Start of Records supplied
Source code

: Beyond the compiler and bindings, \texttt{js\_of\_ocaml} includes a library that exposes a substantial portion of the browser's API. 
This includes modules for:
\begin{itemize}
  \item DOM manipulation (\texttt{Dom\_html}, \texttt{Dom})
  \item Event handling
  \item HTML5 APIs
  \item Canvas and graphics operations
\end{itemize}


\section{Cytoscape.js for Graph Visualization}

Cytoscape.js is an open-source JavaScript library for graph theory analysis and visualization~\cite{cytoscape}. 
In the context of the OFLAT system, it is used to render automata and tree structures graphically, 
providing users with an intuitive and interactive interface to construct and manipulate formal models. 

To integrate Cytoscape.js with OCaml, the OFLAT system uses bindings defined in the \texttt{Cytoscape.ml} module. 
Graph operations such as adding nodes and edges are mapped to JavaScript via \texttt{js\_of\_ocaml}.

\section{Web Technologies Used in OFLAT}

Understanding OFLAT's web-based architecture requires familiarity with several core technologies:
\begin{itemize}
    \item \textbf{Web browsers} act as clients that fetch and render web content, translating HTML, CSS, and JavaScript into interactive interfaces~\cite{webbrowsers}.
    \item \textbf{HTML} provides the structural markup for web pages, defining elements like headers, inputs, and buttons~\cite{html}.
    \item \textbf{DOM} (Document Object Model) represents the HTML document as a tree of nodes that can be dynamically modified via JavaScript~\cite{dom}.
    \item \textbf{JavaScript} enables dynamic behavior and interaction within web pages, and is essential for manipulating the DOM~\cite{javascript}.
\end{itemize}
End of Records supplied
» **Task goal**: The required output is every line of the entries, starting at the one that contains "Graph operations such" and ending at the last, copied exactly.

» **Written answer**:
Graph operations such as adding nodes and edges are mapped to JavaScript via \texttt{js\_of\_ocaml}.

\section{Web Technologies Used in OFLAT}

Understanding OFLAT's web-based architecture requires familiarity with several core technologies:
\begin{itemize}
    \item \textbf{Web browsers} act as clients that fetch and render web content, translating HTML, CSS, and JavaScript into interactive interfaces~\cite{webbrowsers}.
    \item \textbf{HTML} provides the structural markup for web pages, defining elements like headers, inputs, and buttons~\cite{html}.
    \item \textbf{DOM} (Document Object Model) represents the HTML document as a tree of nodes that can be dynamically modified via JavaScript~\cite{dom}.
    \item \textbf{JavaScript} enables dynamic behavior and interaction within web pages, and is essential for manipulating the DOM~\cite{javascript}.
\end{itemize}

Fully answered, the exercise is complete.